29.初デート(1)
「それで? デートはどうだった?」
つい三十分ほど前まで、天馬と会っていた実香だが、今はおしゃれなイタリアンレストランで菜都芽と共にワインを楽しんでいるのだ。
店内には大きなツリーが飾られている。
いつもは黒いエプロンをつけているスタッフも、今日はサンタクロースの衣装を身にまとっている。
店内を見渡せば、あちこちに恋人たちの姿が目に映る。
テーブルの上に置かれた小さな花。
その中央に灯るキャンドル。
おいしい食事とおいしいワイン。
雰囲気の良い店内と調和するように小さな音量で流れるクリスマス・ソング。
まるでそれらは、恋人たちのために作られた、クリスマス色の城のようだ。
この状況下において、実香の心は平成を保ち、穏やかだった。
かつての実香なら、恋人のいない自分を棚に上げ、恋人同士で手を繋ぎ、腰を抱き寄せている人たちを見ては多少のフラストレーションを感じていたはずだ。
ただ、それを表立って現すことは、年齢的にも余計に悲しくなるからやらないだけなのだ。
今は、周囲の恋人同士を見ても笑顔になれる。
自分が置かれた立場で、ここまで感情を左右されるというのは、実香だけではないだろう。
「楽しかったわ~」
グラスに注がれたピンク色のワインを、蛍光灯の明かりに透かせながら、その光の屈折を楽しんでいた。
これが恋するが故の余裕だろうか。
「どこに行ったの?」
「どこって……」
実香はちょっと考えた。
それは、あまりにも今までと違いすぎたからだ。
今までの彼氏たちは、最初のデートこそ力を入れて、身の丈よりも上のデートコースを考えてくれた。
実香を楽しませようと、頑張ってくれたのだ。
ところが、天馬とのデートは変わっていた。
お金がないということもあるのだろうが、ただひたすら歩くだけだったのだ。
待ち合わせの場所から、近くの公園へ行った。
市民のための公園はかなりの敷地を有し、その中をひたすら寒さに耐えるように歩いたのだ。
時々とまってはベンチに腰を下ろし、冬の景色を楽しむように語らった。
「それで楽しかったの?」
運ばれてきたばかりのピザを手にしながら、菜都芽が驚いたように聞いてきた。
その聞き方は、全く理解できないと言いたげだ。
「そりゃぁ、私だって最初はどこかに行くんだと思ってたわよ」
まさか歩きとおして終わるとは思わなかった、と言うのが本当のところだ。
しかし、話していると楽しくて、そんなことはどうでも良く思えてきたのだ。
天馬の口から出る言葉は、まるで物語のようだった。
「冬の色は何色だと思いますか?」
景色を眺めているだけで、まさかそんなことを聞いてくるとは思いも寄らなかった。
あまりに普段とかけ離れた質問に、実香は戸惑い言葉を失っていた。
「白という人が多いような気がするんですが、実香さんは何色だと思いますか?」
「そうね……。やっぱり、白かしら」
「そうですね、冬は透明感がある。身を切るような冷たい風、全てを凍らせる力を持っている。それらは、大地を包み全てを白銀の世界に変えることさえできる。

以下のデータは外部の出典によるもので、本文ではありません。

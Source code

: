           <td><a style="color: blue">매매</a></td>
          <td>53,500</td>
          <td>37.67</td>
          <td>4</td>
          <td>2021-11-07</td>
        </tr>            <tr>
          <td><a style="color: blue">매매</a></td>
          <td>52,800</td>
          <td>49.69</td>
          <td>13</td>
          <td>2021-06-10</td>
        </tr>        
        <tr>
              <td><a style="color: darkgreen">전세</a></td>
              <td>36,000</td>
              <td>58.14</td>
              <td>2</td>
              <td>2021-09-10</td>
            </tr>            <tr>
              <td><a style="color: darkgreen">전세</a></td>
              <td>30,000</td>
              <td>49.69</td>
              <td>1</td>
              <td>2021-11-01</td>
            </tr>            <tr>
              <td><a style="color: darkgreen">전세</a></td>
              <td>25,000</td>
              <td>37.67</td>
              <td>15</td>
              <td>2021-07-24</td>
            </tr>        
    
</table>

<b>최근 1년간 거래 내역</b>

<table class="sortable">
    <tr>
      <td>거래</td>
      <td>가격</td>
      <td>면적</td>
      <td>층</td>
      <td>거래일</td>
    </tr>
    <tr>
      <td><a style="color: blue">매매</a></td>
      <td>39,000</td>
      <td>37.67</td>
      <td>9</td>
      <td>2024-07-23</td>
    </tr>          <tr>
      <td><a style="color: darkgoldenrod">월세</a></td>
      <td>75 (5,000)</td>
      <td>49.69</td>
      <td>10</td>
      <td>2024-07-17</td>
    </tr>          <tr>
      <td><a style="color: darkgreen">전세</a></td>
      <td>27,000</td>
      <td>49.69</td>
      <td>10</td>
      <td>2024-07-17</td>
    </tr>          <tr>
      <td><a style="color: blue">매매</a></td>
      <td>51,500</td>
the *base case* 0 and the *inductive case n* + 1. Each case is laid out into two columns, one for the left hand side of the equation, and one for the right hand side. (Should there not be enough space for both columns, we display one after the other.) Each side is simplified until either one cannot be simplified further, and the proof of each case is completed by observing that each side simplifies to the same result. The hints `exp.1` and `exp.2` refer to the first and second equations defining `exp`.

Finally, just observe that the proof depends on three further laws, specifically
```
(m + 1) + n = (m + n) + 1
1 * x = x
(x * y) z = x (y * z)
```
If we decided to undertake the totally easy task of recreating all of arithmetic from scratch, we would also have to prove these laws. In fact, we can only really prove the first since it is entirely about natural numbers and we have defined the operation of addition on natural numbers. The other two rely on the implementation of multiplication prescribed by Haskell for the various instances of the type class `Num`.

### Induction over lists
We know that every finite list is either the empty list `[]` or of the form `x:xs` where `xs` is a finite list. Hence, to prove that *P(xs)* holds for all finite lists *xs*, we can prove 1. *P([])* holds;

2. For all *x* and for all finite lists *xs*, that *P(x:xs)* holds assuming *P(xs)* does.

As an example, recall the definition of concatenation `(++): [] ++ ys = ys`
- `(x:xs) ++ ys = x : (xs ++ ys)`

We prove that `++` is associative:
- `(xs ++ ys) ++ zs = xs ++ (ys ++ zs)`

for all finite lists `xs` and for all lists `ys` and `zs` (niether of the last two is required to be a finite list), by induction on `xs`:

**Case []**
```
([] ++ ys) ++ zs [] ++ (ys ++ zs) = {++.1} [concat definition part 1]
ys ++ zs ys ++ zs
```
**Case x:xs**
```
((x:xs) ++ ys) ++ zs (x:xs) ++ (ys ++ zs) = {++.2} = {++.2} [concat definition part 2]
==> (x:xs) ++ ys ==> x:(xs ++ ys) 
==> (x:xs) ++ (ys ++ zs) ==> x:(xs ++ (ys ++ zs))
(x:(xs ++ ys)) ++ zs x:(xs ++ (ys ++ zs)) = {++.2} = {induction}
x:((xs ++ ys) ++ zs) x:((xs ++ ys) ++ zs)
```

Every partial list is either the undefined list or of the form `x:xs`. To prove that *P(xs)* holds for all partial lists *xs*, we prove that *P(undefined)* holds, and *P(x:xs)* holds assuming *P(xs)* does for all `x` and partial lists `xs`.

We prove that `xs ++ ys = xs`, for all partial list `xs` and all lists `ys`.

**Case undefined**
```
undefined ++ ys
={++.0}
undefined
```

冬は、女性的でもあり、男性的でもあるように思う。でも、良く考えれば、どの季節も同じかもしれないな。ああそうか、春は女性、秋は男性……。
いや、秋は失恋の秋と言うから、やっぱり女性的……んー。何だろう」
といった具合に、人に聞いているのかと思うと、自問自答に入ってしまう。
いつの間にか自分の世界にいるという、一言で言うなら【変な人】だ。